### [TASK]
Below are records to transcribe exactly, without their pictures.

### [DATA FOR ANALYSIS]
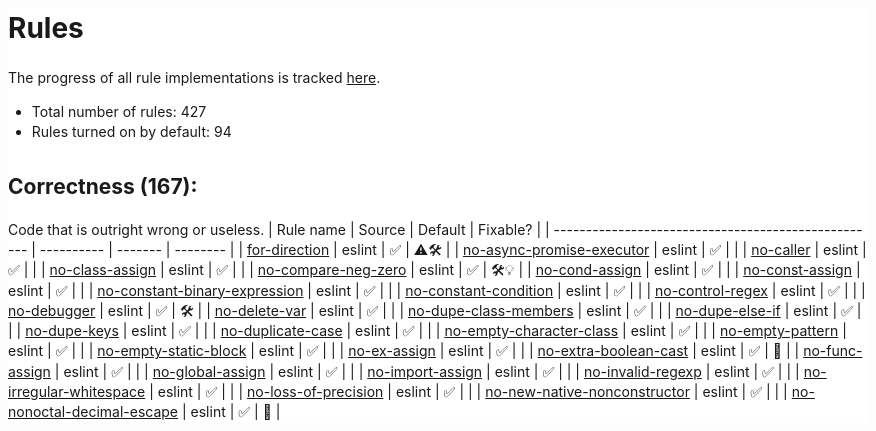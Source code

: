 # Rules

The progress of all rule implementations is tracked [here](https://github.com/oxc-project/oxc/issues/481).

- Total number of rules: 427
- Rules turned on by default: 94

## Correctness (167):

Code that is outright wrong or useless.
| Rule name | Source | Default | Fixable? |
| --------------------------------------------------- | ---------- | ------- | -------- |
| [for-direction](/docs/guide/usage/linter/rules/eslint/for-direction.html) | eslint | ✅ | ⚠️🛠️️ |
| [no-async-promise-executor](/docs/guide/usage/linter/rules/eslint/no-async-promise-executor.html) | eslint | ✅ | |
| [no-caller](/docs/guide/usage/linter/rules/eslint/no-caller.html) | eslint | ✅ | |
| [no-class-assign](/docs/guide/usage/linter/rules/eslint/no-class-assign.html) | eslint | ✅ | |
| [no-compare-neg-zero](/docs/guide/usage/linter/rules/eslint/no-compare-neg-zero.html) | eslint | ✅ | 🛠️💡 |
| [no-cond-assign](/docs/guide/usage/linter/rules/eslint/no-cond-assign.html) | eslint | ✅ | |
| [no-const-assign](/docs/guide/usage/linter/rules/eslint/no-const-assign.html) | eslint | ✅ | |
| [no-constant-binary-expression](/docs/guide/usage/linter/rules/eslint/no-constant-binary-expression.html) | eslint | ✅ | |
| [no-constant-condition](/docs/guide/usage/linter/rules/eslint/no-constant-condition.html) | eslint | ✅ | |
| [no-control-regex](/docs/guide/usage/linter/rules/eslint/no-control-regex.html) | eslint | ✅ | |
| [no-debugger](/docs/guide/usage/linter/rules/eslint/no-debugger.html) | eslint | ✅ | 🛠️ |
| [no-delete-var](/docs/guide/usage/linter/rules/eslint/no-delete-var.html) | eslint | ✅ | |
| [no-dupe-class-members](/docs/guide/usage/linter/rules/eslint/no-dupe-class-members.html) | eslint | ✅ | |
| [no-dupe-else-if](/docs/guide/usage/linter/rules/eslint/no-dupe-else-if.html) | eslint | ✅ | |
| [no-dupe-keys](/docs/guide/usage/linter/rules/eslint/no-dupe-keys.html) | eslint | ✅ | |
| [no-duplicate-case](/docs/guide/usage/linter/rules/eslint/no-duplicate-case.html) | eslint | ✅ | |
| [no-empty-character-class](/docs/guide/usage/linter/rules/eslint/no-empty-character-class.html) | eslint | ✅ | |
| [no-empty-pattern](/docs/guide/usage/linter/rules/eslint/no-empty-pattern.html) | eslint | ✅ | |
| [no-empty-static-block](/docs/guide/usage/linter/rules/eslint/no-empty-static-block.html) | eslint | ✅ | |
| [no-ex-assign](/docs/guide/usage/linter/rules/eslint/no-ex-assign.html) | eslint | ✅ | |
| [no-extra-boolean-cast](/docs/guide/usage/linter/rules/eslint/no-extra-boolean-cast.html) | eslint | ✅ | 🚧 |
| [no-func-assign](/docs/guide/usage/linter/rules/eslint/no-func-assign.html) | eslint | ✅ | |
| [no-global-assign](/docs/guide/usage/linter/rules/eslint/no-global-assign.html) | eslint | ✅ | |
| [no-import-assign](/docs/guide/usage/linter/rules/eslint/no-import-assign.html) | eslint | ✅ | |
| [no-invalid-regexp](/docs/guide/usage/linter/rules/eslint/no-invalid-regexp.html) | eslint | ✅ | |
| [no-irregular-whitespace](/docs/guide/usage/linter/rules/eslint/no-irregular-whitespace.html) | eslint | ✅ | |
| [no-loss-of-precision](/docs/guide/usage/linter/rules/eslint/no-loss-of-precision.html) | eslint | ✅ | |
| [no-new-native-nonconstructor](/docs/guide/usage/linter/rules/eslint/no-new-native-nonconstructor.html) | eslint | ✅ | |
| [no-nonoctal-decimal-escape](/docs/guide/usage/linter/rules/eslint/no-nonoctal-decimal-escape.html) | eslint | ✅ | 🚧 |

### [FINAL ANSWER]
Source code

: # Rules

The progress of all rule implementations is tracked [here](https://github.com/oxc-project/oxc/issues/481).

- Total number of rules: 427
- Rules turned on by default: 94

## Correctness (167):

Code that is outright wrong or useless.
| Rule name | Source | Default | Fixable? |
| --------------------------------------------------- | ---------- | ------- | -------- |
| [for-direction](/docs/guide/usage/linter/rules/eslint/for-direction.html) | eslint | ✅ | ⚠️🛠️️ |
| [no-async-promise-executor](/docs/guide/usage/linter/rules/eslint/no-async-promise-executor.html) | eslint | ✅ | |
| [no-caller](/docs/guide/usage/linter/rules/eslint/no-caller.html) | eslint | ✅ | |
| [no-class-assign](/docs/guide/usage/linter/rules/eslint/no-class-assign.html) | eslint | ✅ | |
| [no-compare-neg-zero](/docs/guide/usage/linter/rules/eslint/no-compare-neg-zero.html) | eslint | ✅ | 🛠️💡 |
| [no-cond-assign](/docs/guide/usage/linter/rules/eslint/no-cond-assign.html) | eslint | ✅ | |
| [no-const-assign](/docs/guide/usage/linter/rules/eslint/no-const-assign.html) | eslint | ✅ | |
| [no-constant-binary-expression](/docs/guide/usage/linter/rules/eslint/no-constant-binary-expression.html) | eslint | ✅ | |
| [no-constant-condition](/docs/guide/usage/linter/rules/eslint/no-constant-condition.html) | eslint | ✅ | |
| [no-control-regex](/docs/guide/usage/linter/rules/eslint/no-control-regex.html) | eslint | ✅ | |
| [no-debugger](/docs/guide/usage/linter/rules/eslint/no-debugger.html) | eslint | ✅ | 🛠️ |
| [no-delete-var](/docs/guide/usage/linter/rules/eslint/no-delete-var.html) | eslint | ✅ | |
| [no-dupe-class-members](/docs/guide/usage/linter/rules/eslint/no-dupe-class-members.html) | eslint | ✅ | |
| [no-dupe-else-if](/docs/guide/usage/linter/rules/eslint/no-dupe-else-if.html) | eslint | ✅ | |
| [no-dupe-keys](/docs/guide/usage/linter/rules/eslint/no-dupe-keys.html) | eslint | ✅ | |
| [no-duplicate-case](/docs/guide/usage/linter/rules/eslint/no-duplicate-case.html) | eslint | ✅ | |
| [no-empty-character-class](/docs/guide/usage/linter/rules/eslint/no-empty-character-class.html) | eslint | ✅ | |
| [no-empty-pattern](/docs/guide/usage/linter/rules/eslint/no-empty-pattern.html) | eslint | ✅ | |
| [no-empty-static-block](/docs/guide/usage/linter/rules/eslint/no-empty-static-block.html) | eslint | ✅ | |
| [no-ex-assign](/docs/guide/usage/linter/rules/eslint/no-ex-assign.html) | eslint | ✅ | |
| [no-extra-boolean-cast](/docs/guide/usage/linter/rules/eslint/no-extra-boolean-cast.html) | eslint | ✅ | 🚧 |
| [no-func-assign](/docs/guide/usage/linter/rules/eslint/no-func-assign.html) | eslint | ✅ | |
| [no-global-assign](/docs/guide/usage/linter/rules/eslint/no-global-assign.html) | eslint | ✅ | |
| [no-import-assign](/docs/guide/usage/linter/rules/eslint/no-import-assign.html) | eslint | ✅ | |
| [no-invalid-regexp](/docs/guide/usage/linter/rules/eslint/no-invalid-regexp.html) | eslint | ✅ | |
| [no-irregular-whitespace](/docs/guide/usage/linter/rules/eslint/no-irregular-whitespace.html) | eslint | ✅ | |
| [no-loss-of-precision](/docs/guide/usage/linter/rules/eslint/no-loss-of-precision.html) | eslint | ✅ | |
| [no-new-native-nonconstructor](/docs/guide/usage/linter/rules/eslint/no-new-native-nonconstructor.html) | eslint | ✅ | |
| [no-nonoctal-decimal-escape](/docs/guide/usage/linter/rules/eslint/no-nonoctal-decimal-escape.html) | eslint | ✅ | 🚧 |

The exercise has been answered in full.